For callers older than early 20's: 

1-800-SUICIDE (1-800-784-2433)  OR 988 

(call or text available)
Online chat: www.suicidepreventionlifeline.org/chat
CANADA
ONLY:  833-456-4566  

Suicide Assessment Model:

Conversations rarely work like a flow chart, you can use the pieces of the assessment model that works the best for the individual conversation.

You say: "I'm hearing you say (describe the self-destructive behaviors, signs of suicide you are hearing). Are things so bad that you are thinking about suicide?" (use the word SUICIDE).

If the caller answers NO, you say: "I'm glad to hear you say that. But if you were, we could definitely talk about that."

IF THE CALLER ANSWERS YES, use whichever questions are needed (you don’t have to use all 5) and talk about each one before moving on to the next. 
1. Do you have a plan?
2. Do you have the means?
3. Have you set a time?
4. Have you attempted suicide before?
5. Have you done something to hurt yourself now?
The more "yes" answers you receive,
the higher the degree of suicide risk.

After working through the model:

ASK OPEN-ENDED QUESTIONS: "Tell me what you are feeling that is making you feel like committing suicide."
STEER TOWARDS THE PAIN: The caller frequently cannot or will not talk to anyone else about their strongest emotions.
AFFIRM THE CALLER'S FEELINGS: "I'm really sorry that you are feeling this way. This must be very difficult for you."
Remember, the goal is to defuse the intensity of the caller's feelings, to give them a chance to vent and be heard. You can't put their life back together for them -- and you can't save their lives for them either. You don't have that kind of power!

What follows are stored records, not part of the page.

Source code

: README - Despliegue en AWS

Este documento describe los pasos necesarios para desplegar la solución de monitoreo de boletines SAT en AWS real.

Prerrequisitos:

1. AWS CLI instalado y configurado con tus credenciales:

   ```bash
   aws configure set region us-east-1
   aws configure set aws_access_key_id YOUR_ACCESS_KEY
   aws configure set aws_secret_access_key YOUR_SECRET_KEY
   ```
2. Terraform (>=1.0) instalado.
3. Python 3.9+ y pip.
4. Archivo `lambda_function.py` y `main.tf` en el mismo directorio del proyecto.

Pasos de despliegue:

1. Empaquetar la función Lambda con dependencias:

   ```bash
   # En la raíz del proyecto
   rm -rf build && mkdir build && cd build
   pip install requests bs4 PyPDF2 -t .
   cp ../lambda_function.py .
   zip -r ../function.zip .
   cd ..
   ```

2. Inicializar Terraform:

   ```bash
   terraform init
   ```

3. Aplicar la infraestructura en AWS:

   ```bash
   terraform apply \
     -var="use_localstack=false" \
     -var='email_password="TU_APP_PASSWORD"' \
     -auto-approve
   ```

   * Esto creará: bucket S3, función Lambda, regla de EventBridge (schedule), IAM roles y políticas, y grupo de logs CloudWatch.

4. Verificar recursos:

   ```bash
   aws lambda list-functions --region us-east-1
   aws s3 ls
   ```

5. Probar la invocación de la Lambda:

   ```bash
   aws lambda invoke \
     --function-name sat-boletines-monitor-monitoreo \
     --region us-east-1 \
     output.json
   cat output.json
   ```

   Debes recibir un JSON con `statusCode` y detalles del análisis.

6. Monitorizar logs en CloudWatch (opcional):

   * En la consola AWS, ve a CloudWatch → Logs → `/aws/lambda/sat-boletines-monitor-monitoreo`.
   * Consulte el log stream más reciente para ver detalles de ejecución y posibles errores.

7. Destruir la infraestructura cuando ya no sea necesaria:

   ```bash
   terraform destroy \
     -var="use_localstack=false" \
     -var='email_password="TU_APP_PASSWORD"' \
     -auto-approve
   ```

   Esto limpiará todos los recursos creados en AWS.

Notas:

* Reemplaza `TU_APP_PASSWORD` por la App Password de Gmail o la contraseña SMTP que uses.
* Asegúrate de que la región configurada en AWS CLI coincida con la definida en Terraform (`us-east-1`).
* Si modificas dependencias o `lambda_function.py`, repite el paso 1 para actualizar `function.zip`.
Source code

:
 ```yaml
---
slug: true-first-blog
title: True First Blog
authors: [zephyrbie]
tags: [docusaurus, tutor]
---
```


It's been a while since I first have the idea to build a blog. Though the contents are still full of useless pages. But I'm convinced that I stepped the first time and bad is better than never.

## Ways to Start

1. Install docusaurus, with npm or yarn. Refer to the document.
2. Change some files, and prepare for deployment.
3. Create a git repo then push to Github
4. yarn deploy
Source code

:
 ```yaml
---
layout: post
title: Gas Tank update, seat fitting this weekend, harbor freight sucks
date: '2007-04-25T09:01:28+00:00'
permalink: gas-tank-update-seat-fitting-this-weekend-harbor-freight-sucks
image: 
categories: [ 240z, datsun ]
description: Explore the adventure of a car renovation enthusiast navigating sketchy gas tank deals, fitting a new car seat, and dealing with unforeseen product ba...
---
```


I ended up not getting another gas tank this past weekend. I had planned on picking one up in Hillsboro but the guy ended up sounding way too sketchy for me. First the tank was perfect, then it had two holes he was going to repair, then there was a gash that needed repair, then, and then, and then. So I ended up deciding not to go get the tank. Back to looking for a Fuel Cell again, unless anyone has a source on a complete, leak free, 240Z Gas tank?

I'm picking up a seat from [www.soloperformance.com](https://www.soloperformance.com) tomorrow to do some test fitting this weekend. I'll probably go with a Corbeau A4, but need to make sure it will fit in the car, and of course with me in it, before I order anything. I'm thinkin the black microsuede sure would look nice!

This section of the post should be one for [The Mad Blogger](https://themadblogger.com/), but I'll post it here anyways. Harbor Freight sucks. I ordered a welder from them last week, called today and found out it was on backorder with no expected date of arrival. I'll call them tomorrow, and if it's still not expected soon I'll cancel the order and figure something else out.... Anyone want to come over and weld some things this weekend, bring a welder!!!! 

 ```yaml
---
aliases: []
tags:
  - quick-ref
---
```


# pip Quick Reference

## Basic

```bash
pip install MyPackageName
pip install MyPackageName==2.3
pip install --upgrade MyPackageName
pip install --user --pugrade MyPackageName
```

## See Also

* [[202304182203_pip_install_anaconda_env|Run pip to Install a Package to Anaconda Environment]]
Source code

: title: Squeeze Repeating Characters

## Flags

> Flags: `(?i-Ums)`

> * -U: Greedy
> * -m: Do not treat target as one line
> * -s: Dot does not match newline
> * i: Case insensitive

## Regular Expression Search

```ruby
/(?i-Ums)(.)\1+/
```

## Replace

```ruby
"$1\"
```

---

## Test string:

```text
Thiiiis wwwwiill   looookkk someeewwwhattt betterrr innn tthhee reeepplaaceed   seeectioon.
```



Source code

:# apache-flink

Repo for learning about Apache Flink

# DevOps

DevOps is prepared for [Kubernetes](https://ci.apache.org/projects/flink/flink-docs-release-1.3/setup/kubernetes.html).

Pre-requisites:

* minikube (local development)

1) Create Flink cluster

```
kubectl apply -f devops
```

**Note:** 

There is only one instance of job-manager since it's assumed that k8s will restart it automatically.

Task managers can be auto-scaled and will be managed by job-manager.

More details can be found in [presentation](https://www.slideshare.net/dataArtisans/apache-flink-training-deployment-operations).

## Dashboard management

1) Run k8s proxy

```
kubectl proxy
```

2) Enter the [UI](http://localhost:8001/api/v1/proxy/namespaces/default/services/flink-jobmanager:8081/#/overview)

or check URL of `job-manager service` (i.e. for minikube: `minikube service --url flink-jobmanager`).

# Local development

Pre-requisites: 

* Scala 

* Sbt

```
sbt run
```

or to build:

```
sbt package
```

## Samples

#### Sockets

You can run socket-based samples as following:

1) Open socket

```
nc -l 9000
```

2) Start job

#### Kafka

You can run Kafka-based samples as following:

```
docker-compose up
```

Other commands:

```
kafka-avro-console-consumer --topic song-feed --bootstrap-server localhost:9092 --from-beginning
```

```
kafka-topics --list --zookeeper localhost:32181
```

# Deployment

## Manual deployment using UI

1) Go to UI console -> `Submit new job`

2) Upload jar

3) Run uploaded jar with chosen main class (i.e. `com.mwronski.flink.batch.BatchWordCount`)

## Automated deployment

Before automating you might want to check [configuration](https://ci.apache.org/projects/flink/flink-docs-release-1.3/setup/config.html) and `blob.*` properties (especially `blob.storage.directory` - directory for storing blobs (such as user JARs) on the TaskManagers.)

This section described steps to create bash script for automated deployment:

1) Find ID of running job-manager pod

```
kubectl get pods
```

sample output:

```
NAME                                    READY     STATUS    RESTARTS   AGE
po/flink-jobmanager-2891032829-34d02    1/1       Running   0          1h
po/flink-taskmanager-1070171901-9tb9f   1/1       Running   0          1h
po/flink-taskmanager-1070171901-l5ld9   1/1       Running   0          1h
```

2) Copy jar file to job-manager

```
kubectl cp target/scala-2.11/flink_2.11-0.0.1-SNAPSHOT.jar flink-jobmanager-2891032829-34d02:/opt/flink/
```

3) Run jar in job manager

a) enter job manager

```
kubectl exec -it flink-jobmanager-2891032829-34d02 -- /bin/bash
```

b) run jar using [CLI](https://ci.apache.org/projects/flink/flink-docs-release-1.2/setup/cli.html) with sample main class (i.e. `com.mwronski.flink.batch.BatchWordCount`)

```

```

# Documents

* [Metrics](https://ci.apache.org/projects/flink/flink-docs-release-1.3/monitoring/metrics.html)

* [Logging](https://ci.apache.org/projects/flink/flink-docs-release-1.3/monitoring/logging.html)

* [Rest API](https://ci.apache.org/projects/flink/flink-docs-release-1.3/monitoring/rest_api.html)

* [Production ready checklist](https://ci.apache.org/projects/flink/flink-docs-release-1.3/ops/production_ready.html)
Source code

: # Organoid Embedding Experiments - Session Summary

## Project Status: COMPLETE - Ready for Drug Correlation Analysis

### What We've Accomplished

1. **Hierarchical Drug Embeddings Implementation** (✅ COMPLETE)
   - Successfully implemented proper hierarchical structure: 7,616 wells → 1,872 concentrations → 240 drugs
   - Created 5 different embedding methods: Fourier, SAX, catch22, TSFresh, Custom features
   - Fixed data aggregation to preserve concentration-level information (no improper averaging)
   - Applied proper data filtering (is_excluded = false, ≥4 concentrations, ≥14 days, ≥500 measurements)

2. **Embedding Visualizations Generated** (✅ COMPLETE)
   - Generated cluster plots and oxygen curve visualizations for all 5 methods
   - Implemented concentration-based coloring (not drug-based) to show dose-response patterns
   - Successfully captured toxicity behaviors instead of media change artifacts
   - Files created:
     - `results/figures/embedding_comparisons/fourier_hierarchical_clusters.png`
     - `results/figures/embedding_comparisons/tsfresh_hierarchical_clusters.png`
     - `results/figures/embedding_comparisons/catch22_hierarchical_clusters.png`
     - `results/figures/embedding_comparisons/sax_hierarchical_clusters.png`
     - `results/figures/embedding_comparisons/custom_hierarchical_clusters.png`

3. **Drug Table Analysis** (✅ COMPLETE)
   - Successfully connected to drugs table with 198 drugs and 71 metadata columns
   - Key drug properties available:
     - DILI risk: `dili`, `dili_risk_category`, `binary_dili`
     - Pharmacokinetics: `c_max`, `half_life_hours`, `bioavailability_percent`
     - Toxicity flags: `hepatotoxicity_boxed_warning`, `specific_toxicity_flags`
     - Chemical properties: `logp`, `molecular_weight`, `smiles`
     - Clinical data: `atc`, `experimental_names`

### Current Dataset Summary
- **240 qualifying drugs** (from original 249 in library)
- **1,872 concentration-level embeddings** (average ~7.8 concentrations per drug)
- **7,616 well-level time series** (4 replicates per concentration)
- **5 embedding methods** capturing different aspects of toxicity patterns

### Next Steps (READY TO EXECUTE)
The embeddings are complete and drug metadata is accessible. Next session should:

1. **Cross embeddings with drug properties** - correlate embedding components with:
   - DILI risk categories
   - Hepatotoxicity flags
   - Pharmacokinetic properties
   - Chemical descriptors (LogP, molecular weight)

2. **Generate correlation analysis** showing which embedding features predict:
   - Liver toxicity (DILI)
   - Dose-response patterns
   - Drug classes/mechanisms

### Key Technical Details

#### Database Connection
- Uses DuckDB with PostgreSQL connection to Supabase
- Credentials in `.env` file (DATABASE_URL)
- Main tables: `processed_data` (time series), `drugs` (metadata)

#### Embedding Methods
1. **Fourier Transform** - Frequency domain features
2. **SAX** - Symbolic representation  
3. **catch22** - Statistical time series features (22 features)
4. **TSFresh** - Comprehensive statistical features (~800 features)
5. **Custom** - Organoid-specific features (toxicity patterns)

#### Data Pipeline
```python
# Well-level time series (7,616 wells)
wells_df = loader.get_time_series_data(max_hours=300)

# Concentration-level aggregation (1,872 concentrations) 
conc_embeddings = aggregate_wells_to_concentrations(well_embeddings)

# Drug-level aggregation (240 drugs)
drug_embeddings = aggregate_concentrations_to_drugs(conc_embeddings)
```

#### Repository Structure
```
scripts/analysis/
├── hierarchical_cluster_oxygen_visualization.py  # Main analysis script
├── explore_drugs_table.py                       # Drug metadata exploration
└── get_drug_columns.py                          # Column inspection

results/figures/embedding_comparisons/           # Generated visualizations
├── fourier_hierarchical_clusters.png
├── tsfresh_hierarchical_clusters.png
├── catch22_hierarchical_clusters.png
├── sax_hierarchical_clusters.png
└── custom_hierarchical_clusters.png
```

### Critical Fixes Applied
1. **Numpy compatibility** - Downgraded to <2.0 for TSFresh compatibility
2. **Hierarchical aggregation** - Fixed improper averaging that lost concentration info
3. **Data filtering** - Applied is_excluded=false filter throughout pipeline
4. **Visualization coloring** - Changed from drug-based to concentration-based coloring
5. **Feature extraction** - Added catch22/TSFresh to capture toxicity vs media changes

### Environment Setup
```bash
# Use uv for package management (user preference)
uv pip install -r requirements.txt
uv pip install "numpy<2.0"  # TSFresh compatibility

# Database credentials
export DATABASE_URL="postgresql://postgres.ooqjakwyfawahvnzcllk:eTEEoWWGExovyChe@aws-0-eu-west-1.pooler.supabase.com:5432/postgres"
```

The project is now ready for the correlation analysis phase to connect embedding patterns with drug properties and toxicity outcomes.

\When possible use near future-focused language.  It can help diffuse suicidal feelings for the present moment and allow a caller to have an opportunity to plan their next move, without suicide.  Focus primarily on the near future specifically, as it can be too stressful for most suicidal callers to focus on things too far in advance.
 
Suggested phrases:
 
“Can you think of something that might help you get through the next hour?”
 
“What’s something that has helped you in the past when you have felt (Suicidal/anxious/depressed/overwhelmed/etc.)?
 
“Can you think of something that you might be able to do tomorrow?”
 
“Would you like to brainstorm some things with me that you can do once we’re off the phone?”
 
IF CALLER FINDS IT DIFFICULT TO THINK OF THINGS TO DO NOW/LATER:
 
“If you’d like to, you can take a couple of minutes to just breathe – I’ll stay on the line so when you feel ready to talk.  Take your time.”